→ **The task**: Where a line of the data holds the word "Result", copy that line.

Dataset items
◆ ◆ ◆ ◆ ◆ ◆ ◆

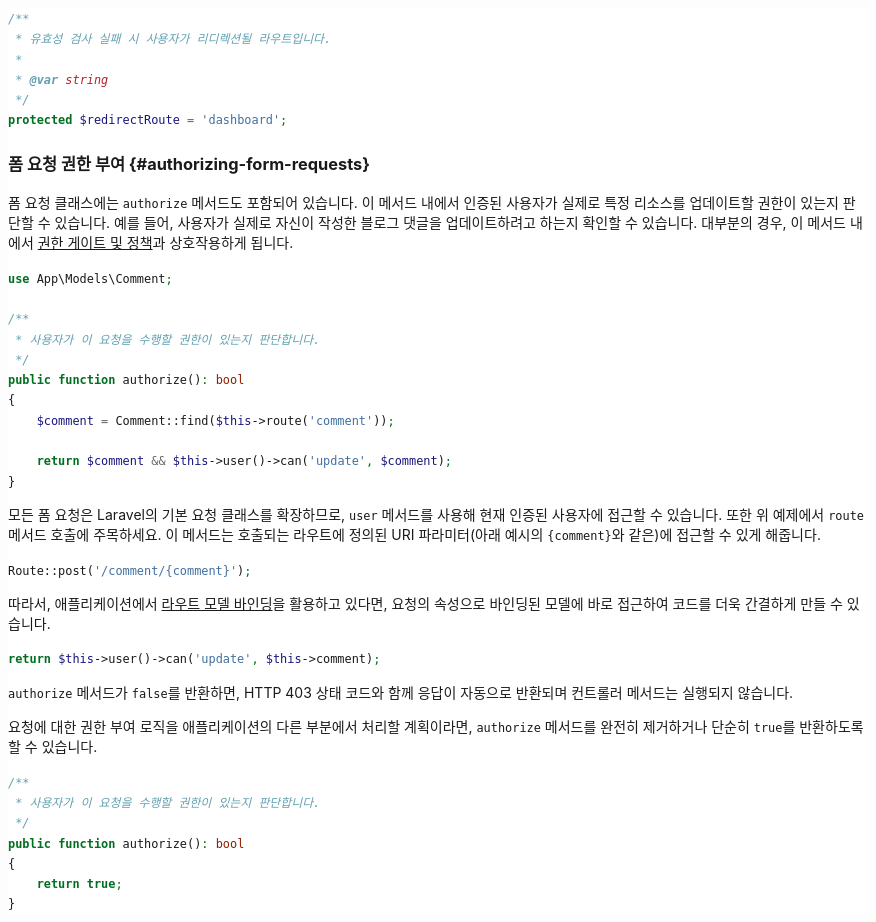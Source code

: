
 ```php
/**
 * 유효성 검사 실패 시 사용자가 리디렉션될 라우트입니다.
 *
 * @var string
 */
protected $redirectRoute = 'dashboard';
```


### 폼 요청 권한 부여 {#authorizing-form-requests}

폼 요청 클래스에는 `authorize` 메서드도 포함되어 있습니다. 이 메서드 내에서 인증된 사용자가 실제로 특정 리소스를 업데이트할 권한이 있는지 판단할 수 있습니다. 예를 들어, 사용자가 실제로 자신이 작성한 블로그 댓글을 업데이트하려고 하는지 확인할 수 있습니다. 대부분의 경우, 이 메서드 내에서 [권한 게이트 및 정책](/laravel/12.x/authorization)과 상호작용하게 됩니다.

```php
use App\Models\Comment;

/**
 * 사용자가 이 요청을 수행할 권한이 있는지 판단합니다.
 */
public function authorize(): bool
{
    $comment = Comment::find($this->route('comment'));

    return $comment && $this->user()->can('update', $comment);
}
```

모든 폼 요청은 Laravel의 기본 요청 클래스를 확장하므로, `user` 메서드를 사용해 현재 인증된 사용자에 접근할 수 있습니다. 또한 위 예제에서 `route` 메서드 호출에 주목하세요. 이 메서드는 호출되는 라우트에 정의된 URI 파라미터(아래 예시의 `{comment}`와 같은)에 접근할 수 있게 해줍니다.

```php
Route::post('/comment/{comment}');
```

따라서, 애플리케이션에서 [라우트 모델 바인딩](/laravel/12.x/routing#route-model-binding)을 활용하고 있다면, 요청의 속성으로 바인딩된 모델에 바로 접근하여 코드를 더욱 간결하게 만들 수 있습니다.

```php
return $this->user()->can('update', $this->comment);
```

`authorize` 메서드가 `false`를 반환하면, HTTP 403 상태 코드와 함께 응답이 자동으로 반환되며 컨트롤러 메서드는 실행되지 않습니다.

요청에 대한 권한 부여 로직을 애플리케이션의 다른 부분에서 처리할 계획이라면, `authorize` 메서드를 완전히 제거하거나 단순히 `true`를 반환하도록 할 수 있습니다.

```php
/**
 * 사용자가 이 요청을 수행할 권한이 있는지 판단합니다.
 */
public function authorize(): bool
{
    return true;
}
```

◆ ◆ ◆ ◆ ◆ ◆ ◆

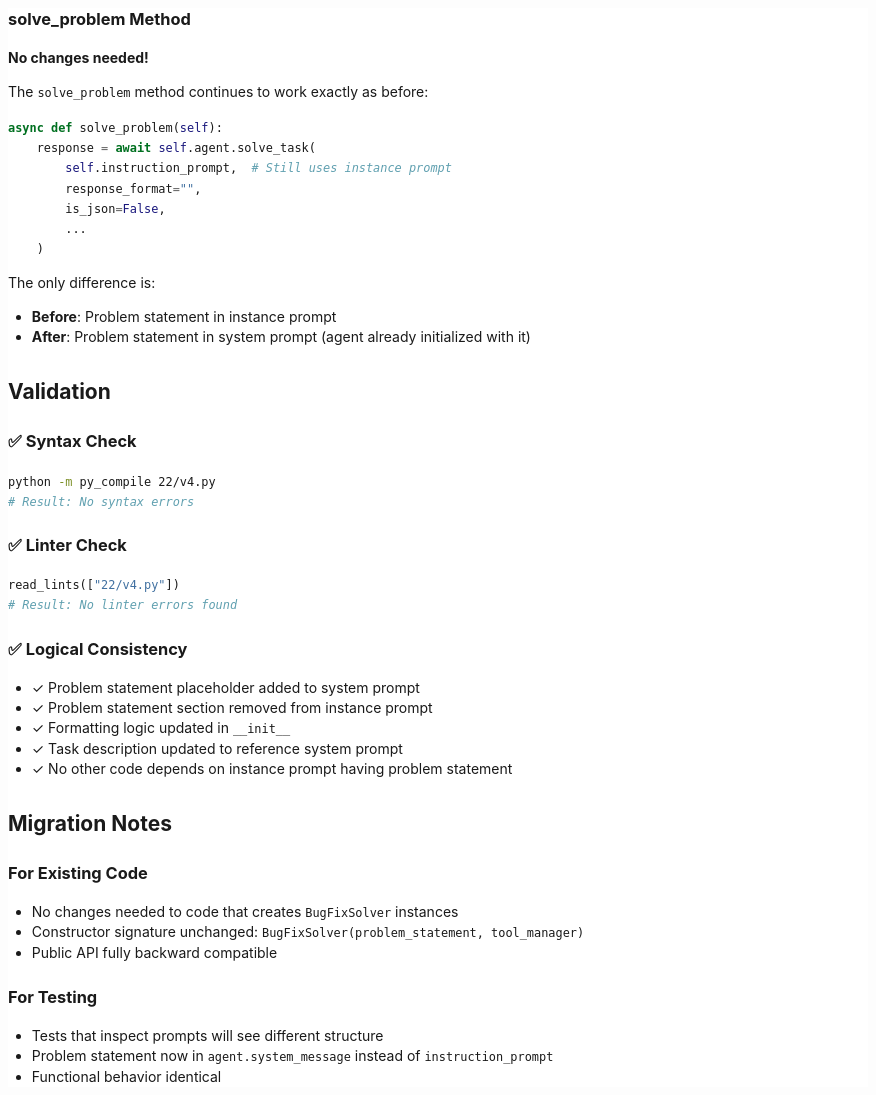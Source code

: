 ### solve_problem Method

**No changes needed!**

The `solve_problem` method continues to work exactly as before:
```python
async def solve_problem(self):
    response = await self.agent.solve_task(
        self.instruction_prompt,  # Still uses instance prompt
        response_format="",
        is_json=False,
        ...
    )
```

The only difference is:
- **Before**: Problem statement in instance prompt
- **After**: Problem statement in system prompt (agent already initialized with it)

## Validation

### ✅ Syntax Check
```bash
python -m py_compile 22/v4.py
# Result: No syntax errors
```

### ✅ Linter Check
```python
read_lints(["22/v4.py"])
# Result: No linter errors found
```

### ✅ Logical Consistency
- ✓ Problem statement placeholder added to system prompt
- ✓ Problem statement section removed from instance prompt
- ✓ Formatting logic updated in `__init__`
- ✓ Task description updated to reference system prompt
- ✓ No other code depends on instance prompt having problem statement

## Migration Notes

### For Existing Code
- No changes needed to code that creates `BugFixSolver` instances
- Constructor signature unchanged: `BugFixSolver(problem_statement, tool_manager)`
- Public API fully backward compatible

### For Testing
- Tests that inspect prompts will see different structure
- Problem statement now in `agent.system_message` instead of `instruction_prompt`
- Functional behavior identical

◆ ◆ ◆ ◆ ◆ ◆ ◆

→ **Answer space**:
# Result: No syntax errors
# Result: No linter errors found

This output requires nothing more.